**What you need to do**
Count how many lines hold "maximum" in the records, and respond with that number by itself.
***** Data to examine
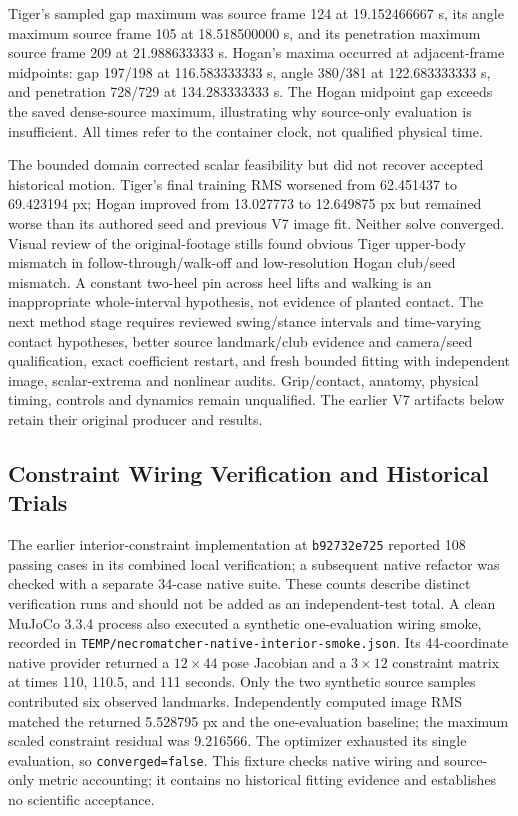 \documentclass[11pt,letterpaper]{article}
\newcommand{\code}[1]{\nolinkurl{#1}}
\begin{document}
Tiger's sampled gap maximum was source frame 124 at 19.152466667 s, its
angle maximum source frame 105 at 18.518500000 s, and its penetration maximum
source frame 209 at 21.988633333 s. Hogan's maxima occurred at adjacent-frame
midpoints: gap 197/198 at 116.583333333 s, angle 380/381 at 122.683333333 s,
and penetration 728/729 at 134.283333333 s. The Hogan midpoint gap exceeds
the saved dense-source maximum, illustrating why source-only evaluation is
insufficient. All times refer to the container clock, not qualified physical time.

The bounded domain corrected scalar feasibility but did not recover accepted
historical motion. Tiger's final training RMS worsened from 62.451437 to
69.423194 px; Hogan improved from 13.027773 to 12.649875 px but remained worse
than its authored seed and previous V7 image fit. Neither solve converged.
Visual review of the original-footage stills found obvious Tiger upper-body
mismatch in follow-through/walk-off and low-resolution Hogan club/seed
mismatch. A constant two-heel pin across heel lifts and walking is an
inappropriate whole-interval hypothesis, not evidence of planted contact.
The next method stage requires reviewed swing/stance intervals and time-varying
contact hypotheses, better source landmark/club evidence and camera/seed
qualification, exact coefficient restart, and fresh bounded fitting with
independent image, scalar-extrema and nonlinear audits. Grip/contact,
anatomy, physical timing, controls and dynamics remain unqualified.
The earlier V7 artifacts below retain their original producer and results.

\subsection{Constraint Wiring Verification and Historical Trials}
The earlier interior-constraint implementation at \code{b92732e725} reported
108 passing cases in its combined local verification;
a subsequent native refactor was checked with a separate 34-case native suite.
These counts describe distinct verification runs and should not be added as an
independent-test total. A clean MuJoCo 3.3.4 process also executed a synthetic
one-evaluation wiring smoke, recorded in
\code{TEMP/necromatcher-native-interior-smoke.json}. Its 44-coordinate native
provider returned a $12\times44$ pose Jacobian and a $3\times12$ constraint
matrix at times 110, 110.5, and 111 seconds. Only the two synthetic source
samples contributed six observed landmarks. Independently computed image RMS
matched the returned 5.528795 px and the one-evaluation baseline; the maximum
scaled constraint residual was 9.216566. The optimizer exhausted its single
evaluation, so \code{converged=false}. This fixture checks native wiring and
source-only metric accounting; it contains no historical fitting evidence and
establishes no scientific acceptance.
\end{document}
**********
**Result**
4